Yuck, I hate snakes!
So pretty.
You’re dumb.
Oh my God. You’re brave, girl!
Grinning at the idea of what people would say, I relocated the snake somewhere safer, then continued on my hike.
I paused at one point, my eyes taking in another white-tail deer and her baby, and snapped a few photos of her.
I had to stop to pee about ten minutes later, pulling out my handy dandy Go Girl that allowed me to pee like a man.
Sadly, I couldn’t shake it to get rid of the stray pee drops like men could, so I still had to wipe.
But what I didn’t have to do was squat and pee all over the back of my hiking boots.
After putting my used toilet paper into a Ziploc, I had just started forward again when a very loud thud, followed by a scream of pain, made me go completely stiff.
I knew that sound.
I was a pro at that sound.
Why? Because I was bullied in school. I had a really good friend named Bruno that used to be bullied right along with me before I was shipped off to an all girl’s boarding school for high school.
I could distinctly remember what the sound of flesh hitting flesh sounded like because I’d watched Bruno get beat up so many freaking times.
After the first time that I’d been punched, too, Bruno had made me promise that I would never intervene again or he’d never speak to me for the rest of my life.
I valued his friendship so much that I trusted what he said to be true and instead suffered through watching him get his ass beat up time after time.
It sucked.
And each time that I heard the sound of flesh hitting flesh, it reminded me of him.
Of the guy that I’d never been able to find, even after hiring a professional to do it.
Needless to say, the sound of punches hitting skin, and cries of pain, didn’t send happy pangs through me, but dreaded ones.
Swallowing hard, I tiptoed through the trees, my eyes going everywhere all at once.
A branch snapped and slapped me in my face, causing me to curse.
Moving the branch, I glanced into a clearing and froze.
Before me sat a rather large opening in the trees.
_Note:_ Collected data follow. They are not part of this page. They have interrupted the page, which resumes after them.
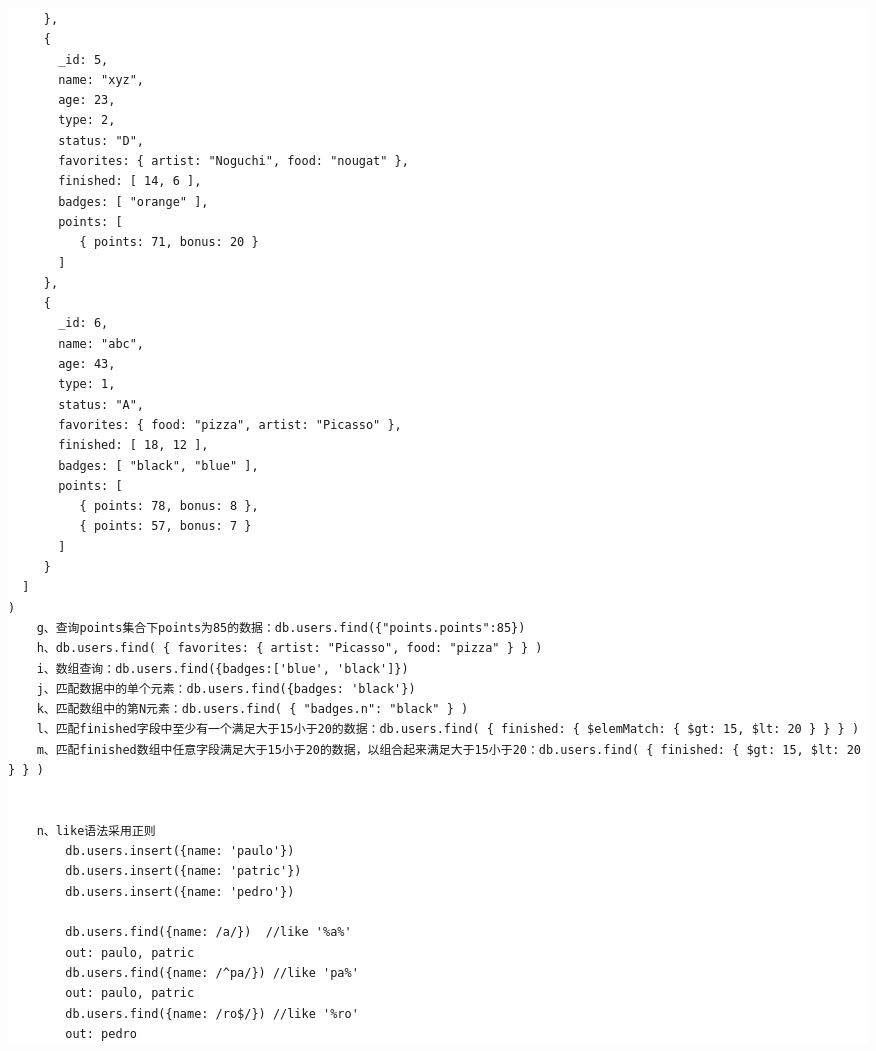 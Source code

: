          },
         {
           _id: 5,
           name: "xyz",
           age: 23,
           type: 2,
           status: "D",
           favorites: { artist: "Noguchi", food: "nougat" },
           finished: [ 14, 6 ],
           badges: [ "orange" ],
           points: [
              { points: 71, bonus: 20 }
           ]
         },
         {
           _id: 6,
           name: "abc",
           age: 43,
           type: 1,
           status: "A",
           favorites: { food: "pizza", artist: "Picasso" },
           finished: [ 18, 12 ],
           badges: [ "black", "blue" ],
           points: [
              { points: 78, bonus: 8 },
              { points: 57, bonus: 7 }
           ]
         }
      ]
    )
    	g、查询points集合下points为85的数据：db.users.find({"points.points":85})
    	h、db.users.find( { favorites: { artist: "Picasso", food: "pizza" } } )
    	i、数组查询：db.users.find({badges:['blue', 'black']})
    	j、匹配数据中的单个元素：db.users.find({badges: 'black'})
    	k、匹配数组中的第N元素：db.users.find( { "badges.n": "black" } )
    	l、匹配finished字段中至少有一个满足大于15小于20的数据：db.users.find( { finished: { $elemMatch: { $gt: 15, $lt: 20 } } } )
    	m、匹配finished数组中任意字段满足大于15小于20的数据，以组合起来满足大于15小于20：db.users.find( { finished: { $gt: 15, $lt: 20 } } )


    	n、like语法采用正则
    		db.users.insert({name: 'paulo'})
    		db.users.insert({name: 'patric'})
    		db.users.insert({name: 'pedro'})
    
    		db.users.find({name: /a/})  //like '%a%'
    		out: paulo, patric
    		db.users.find({name: /^pa/}) //like 'pa%' 
    		out: paulo, patric
    		db.users.find({name: /ro$/}) //like '%ro'
    		out: pedro
     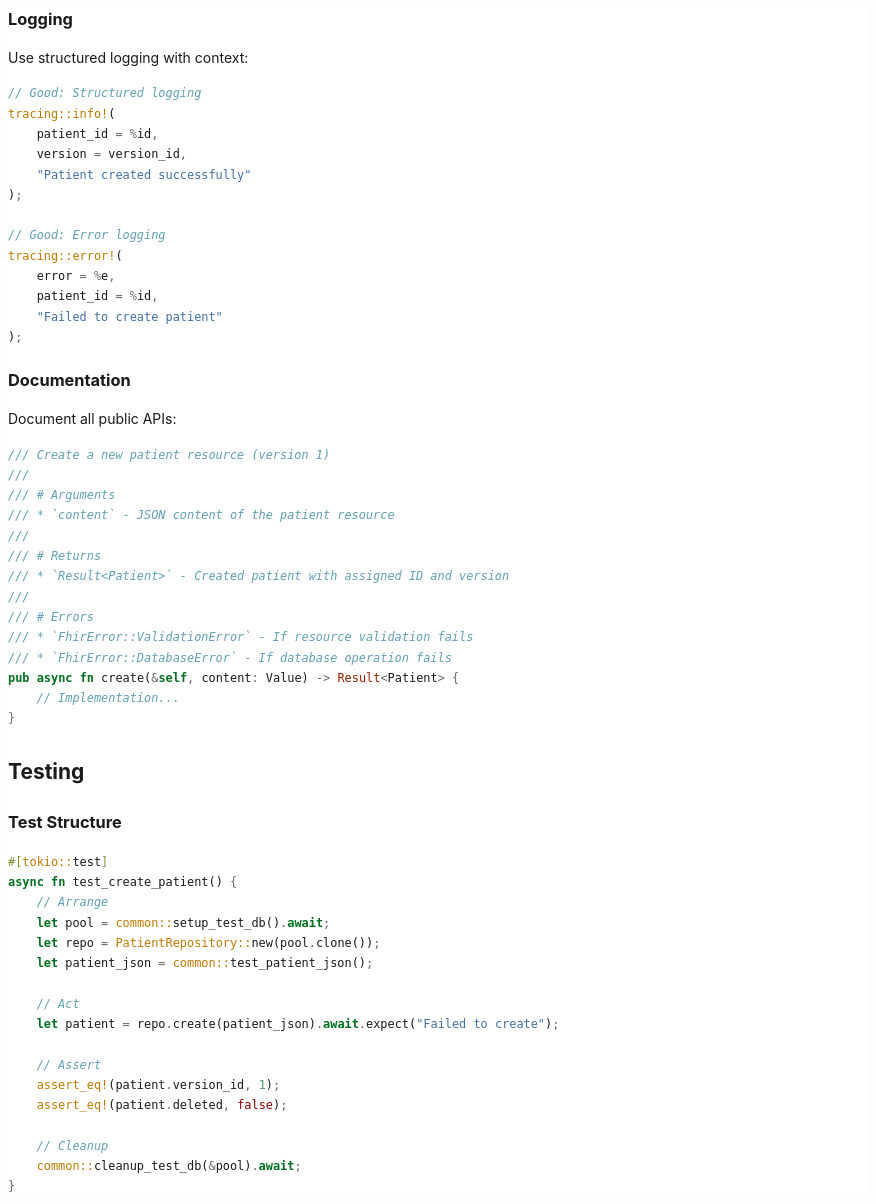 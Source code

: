 ### Logging

Use structured logging with context:

```rust
// Good: Structured logging
tracing::info!(
    patient_id = %id,
    version = version_id,
    "Patient created successfully"
);

// Good: Error logging
tracing::error!(
    error = %e,
    patient_id = %id,
    "Failed to create patient"
);
```

### Documentation

Document all public APIs:

```rust
/// Create a new patient resource (version 1)
///
/// # Arguments
/// * `content` - JSON content of the patient resource
///
/// # Returns
/// * `Result<Patient>` - Created patient with assigned ID and version
///
/// # Errors
/// * `FhirError::ValidationError` - If resource validation fails
/// * `FhirError::DatabaseError` - If database operation fails
pub async fn create(&self, content: Value) -> Result<Patient> {
    // Implementation...
}
```

## Testing

### Test Structure

```rust
#[tokio::test]
async fn test_create_patient() {
    // Arrange
    let pool = common::setup_test_db().await;
    let repo = PatientRepository::new(pool.clone());
    let patient_json = common::test_patient_json();

    // Act
    let patient = repo.create(patient_json).await.expect("Failed to create");

    // Assert
    assert_eq!(patient.version_id, 1);
    assert_eq!(patient.deleted, false);

    // Cleanup
    common::cleanup_test_db(&pool).await;
}
```
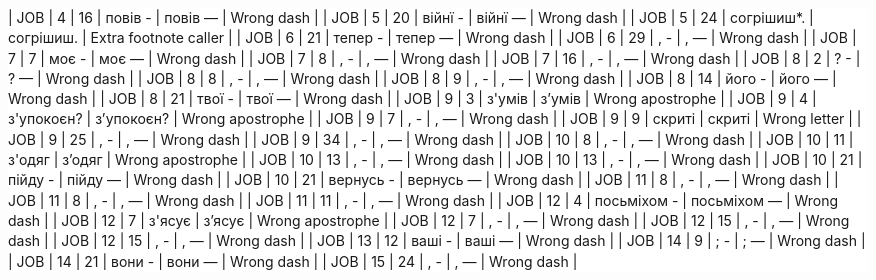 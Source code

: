 | JOB | 4 | 16 | повів - | повів — | Wrong dash |
| JOB | 5 | 20 | війнї - | війнї — | Wrong dash |
| JOB | 5 | 24 | согрішиш*. | согрішиш. | Extra footnote caller |
| JOB | 6 | 21 | тепер - | тепер — | Wrong dash |
| JOB | 6 | 29 | , - | , — | Wrong dash |
| JOB | 7 | 7 | моє - | моє — | Wrong dash |
| JOB | 7 | 8 | , - | , — | Wrong dash |
| JOB | 7 | 16 | , - | , — | Wrong dash |
| JOB | 8 | 2 | ? - | ? — | Wrong dash |
| JOB | 8 | 8 | , - | , — | Wrong dash |
| JOB | 8 | 9 | , - | , — | Wrong dash |
| JOB | 8 | 14 | його - | його — | Wrong dash |
| JOB | 8 | 21 | твої - | твої — | Wrong dash |
| JOB | 9 | 3 | з'умів | зʼумів | Wrong apostrophe |
| JOB | 9 | 4 | з'упокоєн? | зʼупокоєн? | Wrong apostrophe |
| JOB | 9 | 7 | , - | , — | Wrong dash |
| JOB | 9 | 9 | cкриті | скриті | Wrong letter |
| JOB | 9 | 25 | , - | , — | Wrong dash |
| JOB | 9 | 34 | , - | , — | Wrong dash |
| JOB | 10 | 8 | , - | , — | Wrong dash |
| JOB | 10 | 11 | з'одяг | зʼодяг | Wrong apostrophe |
| JOB | 10 | 13 | , - | , — | Wrong dash |
| JOB | 10 | 13 | , - | , — | Wrong dash |
| JOB | 10 | 21 | пійду - | пійду — | Wrong dash |
| JOB | 10 | 21 | вернусь - | вернусь — | Wrong dash |
| JOB | 11 | 8 | , - | , — | Wrong dash |
| JOB | 11 | 8 | , - | , — | Wrong dash |
| JOB | 11 | 11 | , - | , — | Wrong dash |
| JOB | 12 | 4 | посьміхом - | посьміхом — | Wrong dash |
| JOB | 12 | 7 | з'ясує | зʼясує | Wrong apostrophe |
| JOB | 12 | 7 | , - | , — | Wrong dash |
| JOB | 12 | 15 | , - | , — | Wrong dash |
| JOB | 12 | 15 | , - | , — | Wrong dash |
| JOB | 13 | 12 | ваші - | ваші — | Wrong dash |
| JOB | 14 | 9 | ; - | ; — | Wrong dash |
| JOB | 14 | 21 | вони - | вони — | Wrong dash |
| JOB | 15 | 24 | , - | , — | Wrong dash |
In the middle of that opening was a concrete circle with drains in it. Above the circle hung what looked to be a beam of some sort with chains dangling down. And dangling down from two chains was a man. A naked man who looked to be big, bulky, and freaked way the hell out.
Then again, I would be freaked out too when the freakin’ mayor was beating the absolute shit out of me.
Something grabbed me around the upper arm, and I gasped, spinning on my heels to see who it was, but the iron grip on my arm kept me from so much as turning an inch.
“Walk,” the voice belonging to that unyielding grip ordered.
I had no other choice but to walk or fall on my face, because he was moving.
I gasped when my foot caught on a tree limb and I started to go down, but before I could so much as begin to go horizontal, there was another arm holding me up.
“Watch your step,” he growled, dropping my other arm almost as soon as he’d touched it. “Could you not wear logical hiking shoes?”
I wore hiking boots.
Kind of.
They were sparkly Doc Martens in a shade of deep purple. They were boots. They protected my feet. And they were sparkly.
They were perfect.
This guy just didn’t realize that they were.
“I wore the shoes that I always wear,” I countered. “I’ve hiked in these so many times that they’re worn in just the way I like them.”
“Sure you have,” he grumbled.
“No, really,” I said. “I’m a videographer. I’ve filmed shit all over the world in these shoes. Hiked through the rainforest. The outback. These shoes have seen every single continent there is to see.”
He didn’t have anything to say to that, and I wasn’t sure if he saw the magical powers of the shoes, or if it was because we’d finally caught the attention of the men in the clearing.